During this 80-year period, there have been occasional slip-ups - exam papers were once found rolling around a train station - but overall the management of the exam system has been a model of quiet efficiency.
This year up to 130,000 Junior and Leaving Cert students will be hoping this pattern is maintained. The Minister for Education, Mr Dempsey, who knows a thing or two about introducing change, has decided to set up an exams commission to run this most sensitive of operations.
He is taking this step to relieve some of the administrative pressure on his Department. The Department of Education is arguably the State's most centralised department, with virtually all the major educational functions run out of its Marlborough Street offices or satellite offices in Tullamore and Athlone.
Officials, who are supposed to be dealing with major issues of policy, often spend hours trying to resolve problems affecting local schools. This reached farcical proportions recently when officials had to spend considerable time trying to investigate a TD's complaint that hand dryers in the toilet of one particular primary school were not working.

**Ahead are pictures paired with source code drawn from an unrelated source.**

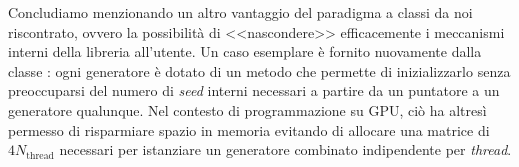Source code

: Concludiamo menzionando un altro vantaggio del paradigma a classi da noi riscontrato, ovvero la possibilità di <<nascondere>> efficacemente i meccanismi interni della libreria all'utente. Un caso esemplare è fornito nuovamente dalla classe : ogni generatore è dotato di un metodo  che permette di inizializzarlo senza preoccuparsi del numero di \textit{seed} interni necessari a partire da un puntatore a un generatore qualunque. Nel contesto di programmazione su GPU, ciò ha altresì permesso di risparmiare spazio in memoria evitando di allocare una matrice di $4 N_\text{thread}$  necessari per istanziare un generatore combinato indipendente per \textit{thread}.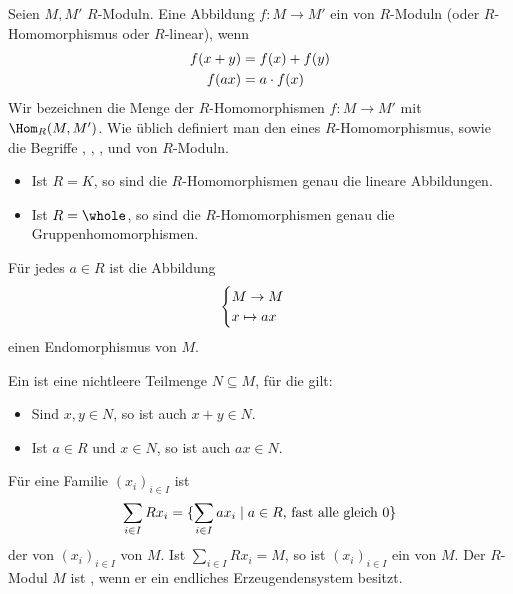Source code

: \begin{definition}
	Seien $M,M'$ $R$-Moduln. Eine Abbildung $f:M\to M'$ ein  von $R$-Moduln (oder $R$-Homomorphismus oder $R$-linear), wenn
	\begin{align}
		f(x+y)&=f(x)+f(y) \notag \\
		f(ax) &= a\cdot f(x)\notag
	\end{align}
	Wir bezeichnen die Menge der $R$-Homomorphismen $f:M\to M'$ mit $\Hom_R(M,M')$. Wie üblich definiert man den  eines $R$-Homomorphismus, sowie die Begriffe , , ,  und  von $R$-Moduln.
\end{definition}

\begin{example}
	\begin{itemize}
		\item Ist $R=K$, so sind die $R$-Homomorphismen genau die lineare Abbildungen.
		\item Ist $R=\whole$, so sind die $R$-Homomorphismen genau die Gruppenhomomorphismen.
	\end{itemize}
\end{example}

\begin{example}
	Für jedes $a\in R$ ist die Abbildung
	\begin{align}
		\begin{cases}
		M\to M \\ x\mapsto ax
		\end{cases}\notag
	\end{align}
	einen Endomorphismus von $M$.
\end{example}

\begin{definition}
	Ein  ist eine nichtleere Teilmenge $N\subseteq M$, für die gilt:
	\begin{itemize}
		\item Sind $x,y\in N$, so ist auch $x+y\in N$.
		\item Ist $a\in R$ und $x\in N$, so ist auch $ax\in N$.
	\end{itemize}

	Für eine Familie $(x_i)_{i\in I}$ ist
	\begin{align}
		\sum_{i\in I} Rx_i=\{\sum_{i\in I} ax_i\mid a\in R\text{, fast alle gleich 0}\}\notag
	\end{align}
	der von $(x_i)_{i\in I}$  von $M$. Ist $\sum_{i\in I} Rx_i=M$, so ist $(x_i)_{i\in I}$ ein  von $M$. Der $R$-Modul $M$ ist , wenn er ein endliches Erzeugendensystem besitzt.
\end{definition}

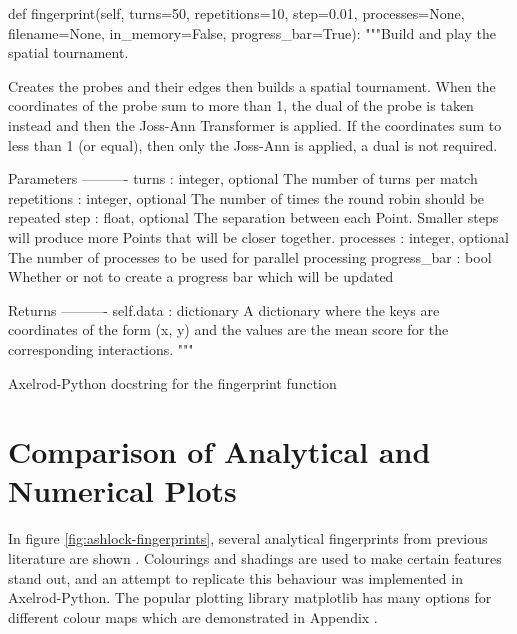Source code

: \begin{listing}[hbtp!]
\begin{SourceCode}
def fingerprint(self, turns=50, repetitions=10, step=0.01, processes=None,
                filename=None, in_memory=False, progress_bar=True):
    """Build and play the spatial tournament.

    Creates the probes and their edges then builds a spatial tournament.
    When the coordinates of the probe sum to more than 1, the dual of the
    probe is taken instead and then the Joss-Ann Transformer is applied. If
    the coordinates sum to less than 1 (or equal), then only the Joss-Ann is
    applied, a dual is not required.

    Parameters
    ----------
    turns : integer, optional
        The number of turns per match
    repetitions : integer, optional
        The number of times the round robin should be repeated
    step : float, optional
        The separation between each Point. Smaller steps will
        produce more Points that will be closer together.
    processes : integer, optional
        The number of processes to be used for parallel processing
    progress_bar : bool
        Whether or not to create a progress bar which will be updated

    Returns
    ----------
    self.data : dictionary
        A dictionary where the keys are coordinates of the form (x, y) and
        the values are the mean score for the corresponding interactions.
    """
\end{SourceCode}
\caption{Axelrod-Python docstring for the fingerprint function}
\label{lst:fingerprint-docstring}
\end{listing}


\section{Comparison of Analytical and Numerical Plots}

In figure \ref{fig:ashlock-fingerprints}, several analytical fingerprints from previous literature are shown \cite{Ashlock2004}.
Colourings and shadings are used to make certain features stand out, and an attempt to replicate this behaviour was implemented in Axelrod-Python.
The popular plotting library matplotlib has many options for different colour maps which are demonstrated in Appendix . %

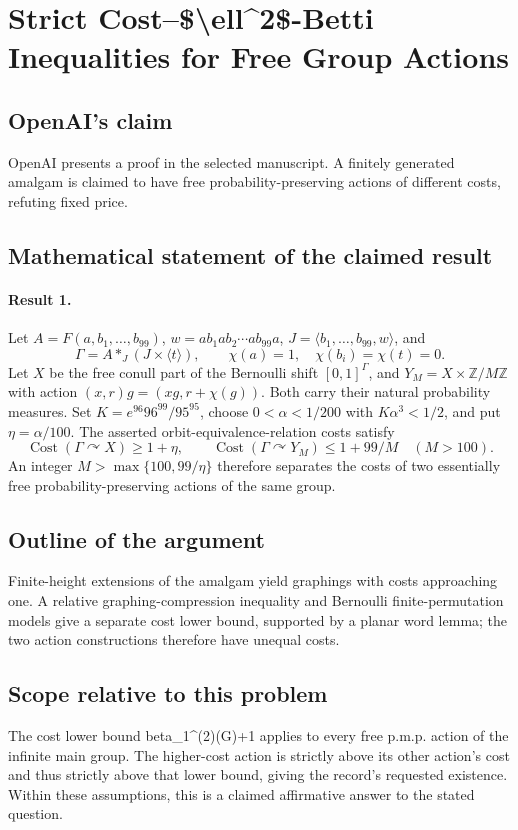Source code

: \documentclass[11pt]{article}
\begin{document}
\section*{Strict Cost–\$\textbackslash{}ell\textasciicircum{}2\$-Betti Inequalities for Free Group Actions}

\subsection{OpenAI's claim}
OpenAI presents a proof in the selected manuscript. A finitely generated amalgam is claimed to have free probability-preserving actions of different costs, refuting fixed price.

\subsection{Mathematical statement of the claimed result}
\paragraph{Result 1.} Let \(A=F(a,b_1,\ldots,b_{99})\), \(w=ab_1ab_2\cdots ab_{99}a\), \(J=\langle b_1,\ldots,b_{99},w\rangle\), and
\[
 \Gamma=A*_J(J\times\langle t\rangle),\qquad\chi(a)=1,\quad\chi(b_i)=\chi(t)=0.
\]
Let \(X\) be the free conull part of the Bernoulli shift \([0,1]^\Gamma\), and \(Y_M=X\times\mathbb Z/M\mathbb Z\) with action \((x,r)g=(xg,r+\chi(g))\). Both carry their natural probability measures. Set \(K=e^{96}96^{99}/95^{95}\), choose \(0<\alpha<1/200\) with \(K\alpha^3<1/2\), and put \(\eta=\alpha/100\). The asserted orbit-equivalence-relation costs satisfy
\[
 \operatorname{Cost}(\Gamma\curvearrowright X)\ge1+\eta,\qquad
 \operatorname{Cost}(\Gamma\curvearrowright Y_M)\le1+99/M\quad(M>100).
\]
An integer \(M>\max\{100,99/\eta\}\) therefore separates the costs of two essentially free probability-preserving actions of the same group.

\subsection{Outline of the argument}
Finite-height extensions of the amalgam yield graphings with costs approaching one. A relative graphing-compression inequality and Bernoulli finite-permutation models give a separate cost lower bound, supported by a planar word lemma; the two action constructions therefore have unequal costs.

\subsection{Scope relative to this problem}
The cost lower bound beta\_1\textasciicircum{}(2)(G)+1 applies to every free p.m.p. action of the infinite main group. The higher-cost action is strictly above its other action’s cost and thus strictly above that lower bound, giving the record’s requested existence. Within these assumptions, this is a claimed affirmative answer to the stated question.
\end{document}
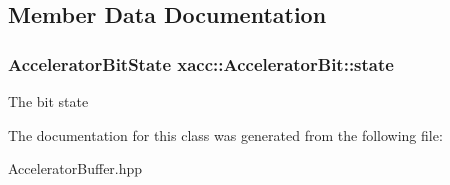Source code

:\subsection{Member Data Documentation}
\subsubsection[{\texorpdfstring{state}{state}}]{\setlength{\rightskip}{0pt plus 5cm}Accelerator\+Bit\+State xacc\+::\+Accelerator\+Bit\+::state\hspace{0.3cm}{\ttfamily [protected]}}\hypertarget{a00018_a4632123ac31aeed0dc97c65f8c792a85}{}\label{a00018_a4632123ac31aeed0dc97c65f8c792a85}
The bit state 

The documentation for this class was generated from the following file\+:\begin{DoxyCompactItemize}
\item 
Accelerator\+Buffer.\+hpp\end{DoxyCompactItemize}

This obsession with local issues places a serious burden on staff, but the exam system is not far behind. Each year more than 300 different tests have to be administered and the Department produces about 22 million pages of exam-related paperwork.
Some 130,000 candidates sat exams in over 4,500 examination centres this year. Over two million examination components (written, aural/oral, practicals and projects) were marked.
Mr Dempsey will bring a statutory order setting up the exams body before the Oireachtas in the new year. The five-person board of the new commission was named yesterday and all five are experienced education figures, most of them used to running large educational projects. One of them is Mr Martin Newell, secretary of the Central Applications Office.
While the idea of the Department lightening its administrative load will be welcomed, the experience in Britain of outside agencies running exams may not bode well for Irish exam students.
In Britain, the use of outside agencies and private organisations has been nothing short of disastrous. During the summer, the British education secretary, Ms Estelle Morris, had to step down after allegations that some British exam bodies lowered grades to avoid a row about grade inflation. Thousands of students had to have their papers re-marked.
Before that high-profile political resignation, there were other problems. The exams agency Edexcel set a maths question that could not be answered. It also provided the wrong marks to 10,000 students and failed to deliver exam marks to thousands on time.
In August 2000, the Scottish exam system was in turmoil after 17,000 students received incorrect or incomplete exam marks from the independent agency, the Scottish Qualifications Authority.
Mr Dempsey will hope there is no repeat of these blunders here and his decision to appoint such experienced educationalists suggests the chances of serious problems are remote. But in such a sensitive area as exams, where the hopes of thousands are involved, there is no margin for error.